"China is now the second largest economy in the world and Asia is now 50 percent of global GDP," Brende told CNBC's "Capital Connection" on Sunday. "A lot of countries like the UAE see huge market opportunities in China."
The UAE and China signed $3.4 billion worth of new deals on the weekend, as part of China's Belt and Road Initiative — a massive infrastructure project that involves building roads, railways and shipping lines between China and more than 60 countries in Asia, Europe, Middle East and North Africa. The latest agreement is expected to boost an existing $53 billion worth of bilateral trade to $70 billion next year.
Vice President and Prime Minister of the UAE, Sheikh Mohammed bin Rashid Al Maktoum, participated in the Belt and Road forum in Beijing on the weekend, where he met Chinese President Xi Jinping to ink the deals.
China is already the UAE's second largest trading partner, and the UAE serves as a major gateway for Chinese exports to the Middle East.
As part of the new deals, the two countries launched a number of new investments including the development of a 60 million square feet station at the new Silk Road in Dubai for Expo 2020.
"Our Chinese partner will invest $2.4 billion in using the station to store and ship Chinese products from Jebel Ali to the world," Sheikh Mohammed, who is also the ruler of Dubai, said in a tweet on Saturday.
The UAE has emerged as a key player in Xi's Belt and Road initiative, which is attempting to link China by both sea and land to markets in Asia and Europe through a range of strategic, and oftentimes controversial, investments.
The project has led some to suggest that China is using the initiative to expand its economic and geopolitical clout — but Beijing has always rejected those criticisms.
"We're living in a very different world than we did ten years ago. It's a multipolar, multi-conceptual world," Brende said.
"Multipolar, in the sense that we see much more geopolitical competition. It's also multi-conceptual, because there are different ideologies out there. It's not only one that we are used to, with the U.S. and western Europe way of running things," he added.
"In such a world, what I think is important is that we can find common ground and collaborate on these issues and not just compete with each other."

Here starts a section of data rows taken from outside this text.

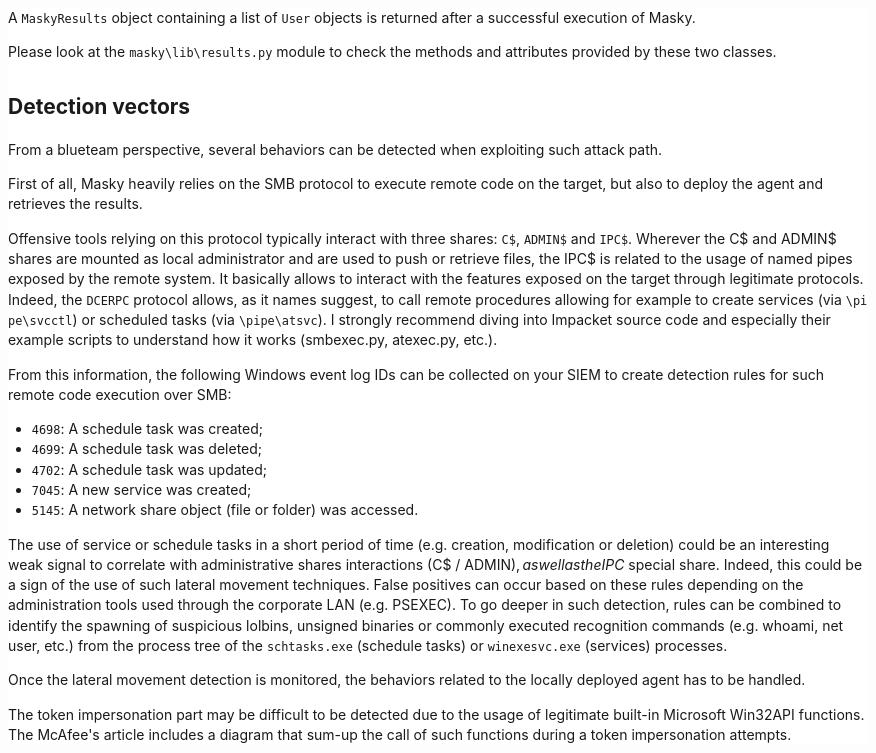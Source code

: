 A `MaskyResults` object containing a list of `User` objects is returned after a successful execution of Masky. 

Please look at the `masky\lib\results.py` module to check the methods and attributes provided by these two classes.

## Detection vectors

From a blueteam perspective, several behaviors can be detected when exploiting such attack path.

First of all, Masky heavily relies on the SMB protocol to execute remote code on the target, but also to deploy the agent and retrieves the results.

Offensive tools relying on this protocol typically interact with three shares: `C$`, `ADMIN$` and `IPC$`. Wherever the C$ and ADMIN$ shares are mounted as local administrator and are used to push or retrieve files, the IPC$ is related to the usage of named pipes exposed by the remote system. It basically allows to interact with the features exposed on the target through legitimate protocols. Indeed, the `DCERPC` protocol allows, as it names suggest, to call remote procedures allowing for example to create services (via `\pipe\svcctl`) or scheduled tasks (via `\pipe\atsvc`). I strongly recommend diving into Impacket source code and especially their example scripts to understand how it works (smbexec.py, atexec.py, etc.).

From this information, the following Windows event log IDs can be collected on your SIEM to create detection rules for such remote code execution over SMB:
* `4698`: A schedule task was created;
* `4699`: A schedule task was deleted;
* `4702`: A schedule task was updated;
* `7045`: A new service was created;
* `5145`: A network share object (file or folder) was accessed.

The use of service or schedule tasks in a short period of time (e.g. creation, modification or deletion) could be an interesting weak signal to correlate with administrative shares interactions (C$ / ADMIN$), as well as the IPC$ special share. Indeed, this could be a sign of the use of such lateral movement techniques. False positives can occur based on these rules depending on the administration tools used through the corporate LAN (e.g. PSEXEC). To go deeper in such detection, rules can be combined to identify the spawning of suspicious lolbins, unsigned binaries or commonly executed recognition commands (e.g. whoami, net user, etc.) from the process tree of the `schtasks.exe` (schedule tasks) or `winexesvc.exe` (services) processes.

Once the lateral movement detection is monitored, the behaviors related to the locally deployed agent has to be handled.

The token impersonation part may be difficult to be detected due to the usage of legitimate built-in Microsoft Win32API functions. The McAfee's article includes a diagram that sum-up the call of such functions during a token impersonation attempts.
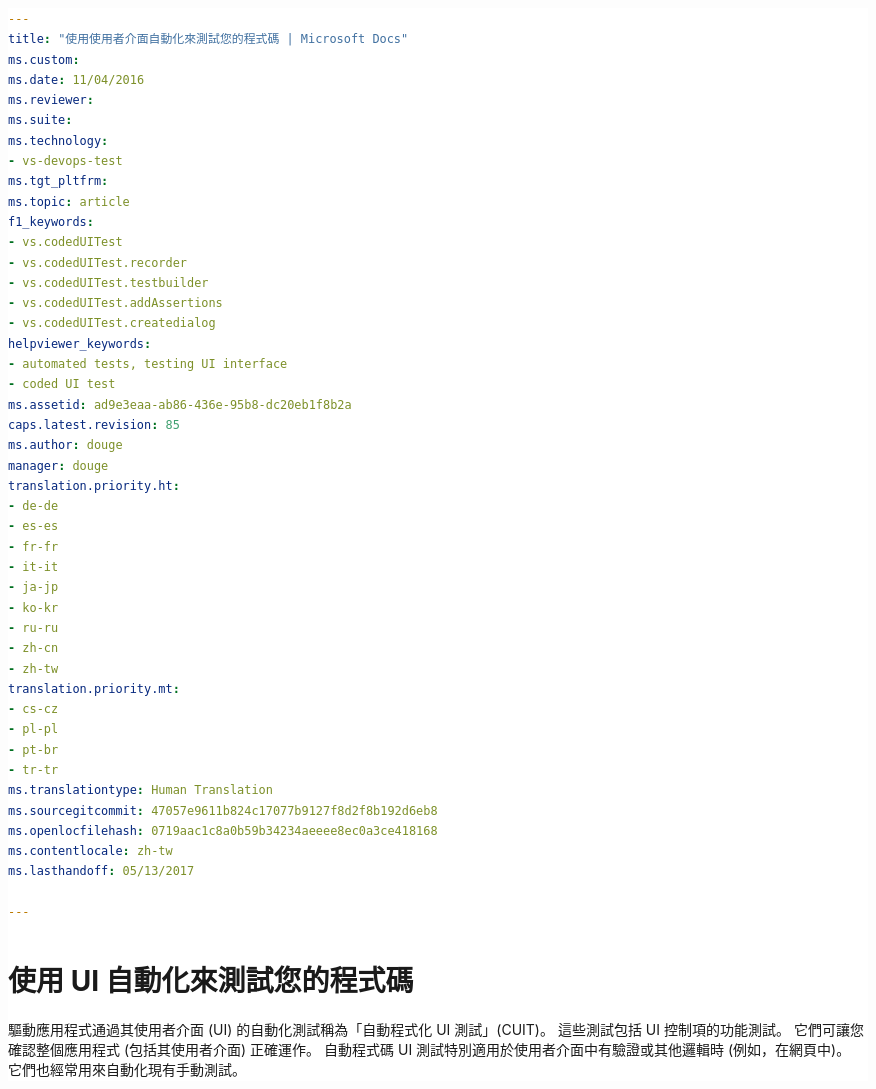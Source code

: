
 ```yaml
---
title: "使用使用者介面自動化來測試您的程式碼 | Microsoft Docs"
ms.custom: 
ms.date: 11/04/2016
ms.reviewer: 
ms.suite: 
ms.technology:
- vs-devops-test
ms.tgt_pltfrm: 
ms.topic: article
f1_keywords:
- vs.codedUITest
- vs.codedUITest.recorder
- vs.codedUITest.testbuilder
- vs.codedUITest.addAssertions
- vs.codedUITest.createdialog
helpviewer_keywords:
- automated tests, testing UI interface
- coded UI test
ms.assetid: ad9e3eaa-ab86-436e-95b8-dc20eb1f8b2a
caps.latest.revision: 85
ms.author: douge
manager: douge
translation.priority.ht:
- de-de
- es-es
- fr-fr
- it-it
- ja-jp
- ko-kr
- ru-ru
- zh-cn
- zh-tw
translation.priority.mt:
- cs-cz
- pl-pl
- pt-br
- tr-tr
ms.translationtype: Human Translation
ms.sourcegitcommit: 47057e9611b824c17077b9127f8d2f8b192d6eb8
ms.openlocfilehash: 0719aac1c8a0b59b34234aeeee8ec0a3ce418168
ms.contentlocale: zh-tw
ms.lasthandoff: 05/13/2017

---
```

# <a name="use-ui-automation-to-test-your-code"></a>使用 UI 自動化來測試您的程式碼
驅動應用程式通過其使用者介面 (UI) 的自動化測試稱為「自動程式化 UI 測試」(CUIT)。 這些測試包括 UI 控制項的功能測試。 它們可讓您確認整個應用程式 (包括其使用者介面) 正確運作。 自動程式碼 UI 測試特別適用於使用者介面中有驗證或其他邏輯時 (例如，在網頁中)。 它們也經常用來自動化現有手動測試。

The UAE will be "a vital station along the new Silk Road," Sheikh Mohammed tweeted on Friday, when he announced plans for a $1 billion "Vegetable Basket" project that will import, process, pack and export agricultural, marine and animal products through the new Silk Road. The project is supported by the China-Arab Investment Fund, he added.

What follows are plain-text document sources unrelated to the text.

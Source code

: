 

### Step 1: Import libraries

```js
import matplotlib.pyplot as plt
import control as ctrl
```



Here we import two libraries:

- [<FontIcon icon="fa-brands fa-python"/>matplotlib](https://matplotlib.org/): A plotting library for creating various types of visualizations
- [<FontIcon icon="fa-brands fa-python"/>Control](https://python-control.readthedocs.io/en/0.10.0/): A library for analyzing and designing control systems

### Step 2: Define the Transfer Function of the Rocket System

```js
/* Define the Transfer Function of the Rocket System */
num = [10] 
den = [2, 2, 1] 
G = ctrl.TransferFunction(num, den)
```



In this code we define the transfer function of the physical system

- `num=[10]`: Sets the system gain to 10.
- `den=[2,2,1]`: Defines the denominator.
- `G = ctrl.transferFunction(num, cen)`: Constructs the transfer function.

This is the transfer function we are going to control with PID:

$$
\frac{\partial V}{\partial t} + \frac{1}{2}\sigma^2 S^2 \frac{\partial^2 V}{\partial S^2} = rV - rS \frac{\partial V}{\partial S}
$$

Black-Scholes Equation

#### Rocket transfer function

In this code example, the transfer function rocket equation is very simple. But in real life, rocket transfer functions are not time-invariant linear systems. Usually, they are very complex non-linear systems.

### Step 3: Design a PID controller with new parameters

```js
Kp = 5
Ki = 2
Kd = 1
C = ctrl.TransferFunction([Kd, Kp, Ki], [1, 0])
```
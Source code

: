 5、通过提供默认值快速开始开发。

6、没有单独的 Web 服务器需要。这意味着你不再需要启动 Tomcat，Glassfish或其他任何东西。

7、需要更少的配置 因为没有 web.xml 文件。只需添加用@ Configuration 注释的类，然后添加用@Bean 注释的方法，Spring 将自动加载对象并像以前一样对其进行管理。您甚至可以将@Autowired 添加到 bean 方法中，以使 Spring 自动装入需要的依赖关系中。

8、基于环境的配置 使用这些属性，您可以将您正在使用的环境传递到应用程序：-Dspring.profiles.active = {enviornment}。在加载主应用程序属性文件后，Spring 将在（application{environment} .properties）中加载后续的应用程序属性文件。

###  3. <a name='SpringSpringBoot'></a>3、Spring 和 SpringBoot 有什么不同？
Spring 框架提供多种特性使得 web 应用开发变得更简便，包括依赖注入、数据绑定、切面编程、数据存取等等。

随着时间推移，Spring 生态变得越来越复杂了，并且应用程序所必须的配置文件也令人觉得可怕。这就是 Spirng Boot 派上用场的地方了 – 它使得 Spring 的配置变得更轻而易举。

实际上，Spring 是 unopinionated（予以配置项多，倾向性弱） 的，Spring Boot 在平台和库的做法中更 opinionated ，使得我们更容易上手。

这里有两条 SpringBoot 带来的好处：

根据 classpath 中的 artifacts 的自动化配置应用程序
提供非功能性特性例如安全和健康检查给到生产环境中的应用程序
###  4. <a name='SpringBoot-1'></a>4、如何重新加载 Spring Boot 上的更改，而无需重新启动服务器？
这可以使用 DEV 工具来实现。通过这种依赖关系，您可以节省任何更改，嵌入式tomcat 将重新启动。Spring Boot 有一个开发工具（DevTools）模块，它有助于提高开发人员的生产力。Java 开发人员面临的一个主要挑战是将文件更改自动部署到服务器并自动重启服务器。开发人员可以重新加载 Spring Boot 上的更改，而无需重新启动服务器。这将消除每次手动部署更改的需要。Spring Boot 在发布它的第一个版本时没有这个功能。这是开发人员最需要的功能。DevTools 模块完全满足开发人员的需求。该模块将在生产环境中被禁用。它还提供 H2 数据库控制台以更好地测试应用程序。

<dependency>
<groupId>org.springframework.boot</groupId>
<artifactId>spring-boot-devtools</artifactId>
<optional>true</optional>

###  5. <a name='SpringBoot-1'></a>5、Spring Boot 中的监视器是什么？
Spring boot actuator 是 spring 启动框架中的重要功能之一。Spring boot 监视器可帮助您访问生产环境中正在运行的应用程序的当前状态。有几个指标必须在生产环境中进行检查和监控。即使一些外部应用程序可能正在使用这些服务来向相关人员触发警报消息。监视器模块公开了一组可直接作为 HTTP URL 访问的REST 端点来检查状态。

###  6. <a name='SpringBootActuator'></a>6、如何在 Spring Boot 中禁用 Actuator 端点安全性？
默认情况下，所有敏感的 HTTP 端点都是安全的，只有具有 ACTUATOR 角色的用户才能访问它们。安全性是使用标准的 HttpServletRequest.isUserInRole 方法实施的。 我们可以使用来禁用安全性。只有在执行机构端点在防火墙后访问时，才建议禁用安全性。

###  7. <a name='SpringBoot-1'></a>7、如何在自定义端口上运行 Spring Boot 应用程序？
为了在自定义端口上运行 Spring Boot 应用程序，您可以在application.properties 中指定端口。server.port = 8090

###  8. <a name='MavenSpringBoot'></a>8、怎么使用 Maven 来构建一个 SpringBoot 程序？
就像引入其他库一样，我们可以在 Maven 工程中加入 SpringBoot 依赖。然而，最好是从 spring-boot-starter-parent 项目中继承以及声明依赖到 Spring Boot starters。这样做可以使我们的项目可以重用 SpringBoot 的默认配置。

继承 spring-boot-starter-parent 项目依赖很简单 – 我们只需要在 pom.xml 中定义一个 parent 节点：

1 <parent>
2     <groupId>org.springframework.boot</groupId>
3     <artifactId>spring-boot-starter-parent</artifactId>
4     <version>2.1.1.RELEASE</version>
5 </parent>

"The Arab-Chinese collaboration will positively contribute to the Belt and Road Initiative, given the Arab world's strategic location that connects East & West," Sheikh Mohammed tweeted.

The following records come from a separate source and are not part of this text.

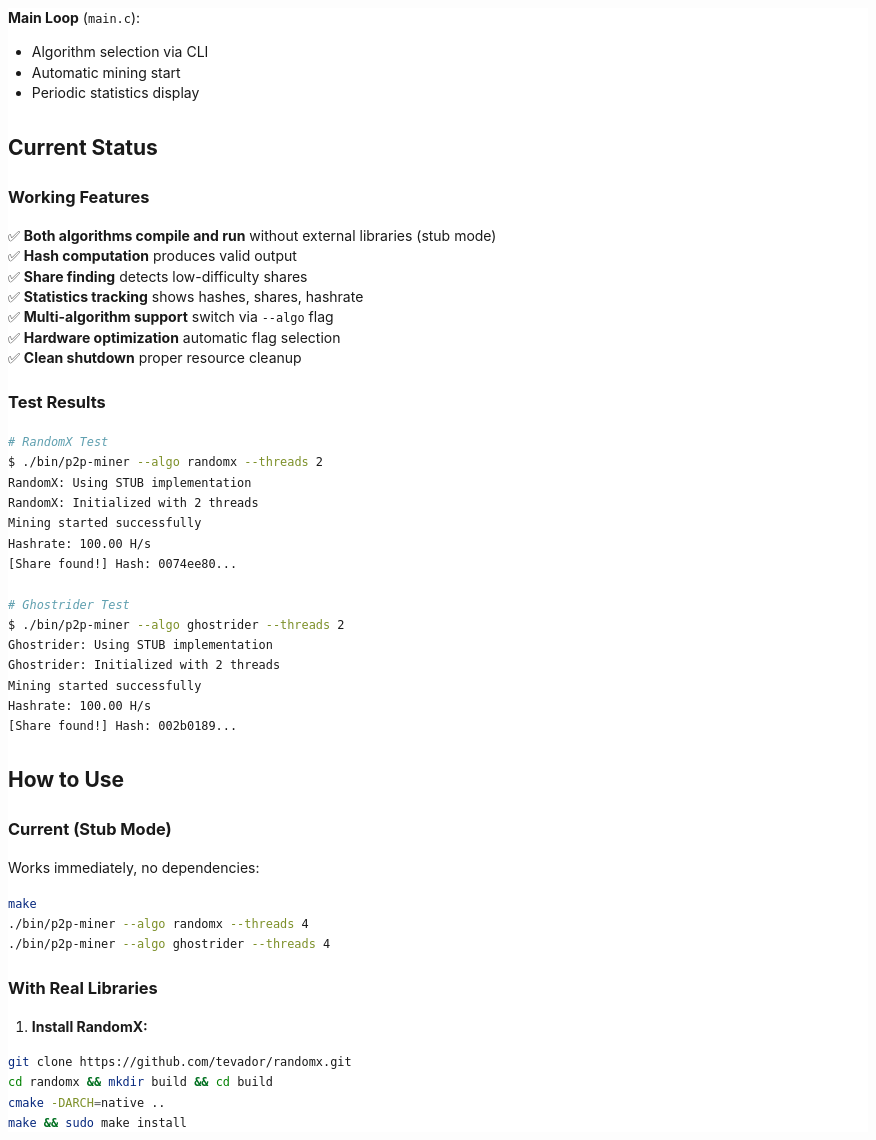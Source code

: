 **Main Loop** (`main.c`):
- Algorithm selection via CLI
- Automatic mining start
- Periodic statistics display

## Current Status

### Working Features

✅ **Both algorithms compile and run** without external libraries (stub mode)  
✅ **Hash computation** produces valid output  
✅ **Share finding** detects low-difficulty shares  
✅ **Statistics tracking** shows hashes, shares, hashrate  
✅ **Multi-algorithm support** switch via `--algo` flag  
✅ **Hardware optimization** automatic flag selection  
✅ **Clean shutdown** proper resource cleanup  

### Test Results

```bash
# RandomX Test
$ ./bin/p2p-miner --algo randomx --threads 2
RandomX: Using STUB implementation
RandomX: Initialized with 2 threads
Mining started successfully
Hashrate: 100.00 H/s
[Share found!] Hash: 0074ee80...

# Ghostrider Test
$ ./bin/p2p-miner --algo ghostrider --threads 2
Ghostrider: Using STUB implementation
Ghostrider: Initialized with 2 threads
Mining started successfully
Hashrate: 100.00 H/s
[Share found!] Hash: 002b0189...
```

## How to Use

### Current (Stub Mode)
Works immediately, no dependencies:
```bash
make
./bin/p2p-miner --algo randomx --threads 4
./bin/p2p-miner --algo ghostrider --threads 4
```

### With Real Libraries

1. **Install RandomX:**
```bash
git clone https://github.com/tevador/randomx.git
cd randomx && mkdir build && cd build
cmake -DARCH=native ..
make && sudo make install
```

The UAE government has also partnered with the World Economic Forum to launch "The Centre for Fourth Industrial Revolution" in the Emirates, the first of its kind in the region and the fifth globally.
The term "fourth industrial revolution" is defined as a "technological revolution ... that is blurring the lines between the physical, digital and biological spheres." It was a term first introduced by the founder and executive chairman of the World Economic Forum, Klaus Schwab.
The new initiative — a collaboration between the Dubai Future Foundation and the World Economic Forum — aims to develop mechanisms, applications and uses for the fourth industrial revolution in the UAE, according to a government statement.
"The fourth industrial revolution will shape the whole century," Brende said. "Those nations that are on top of these new technologies, being artificial intelligence, internet of things, big data and autonomous vehicles, will come out of this century as the most prosperous ones."
"I'm not surprised that the UAE and Dubai is in the forefront," he added.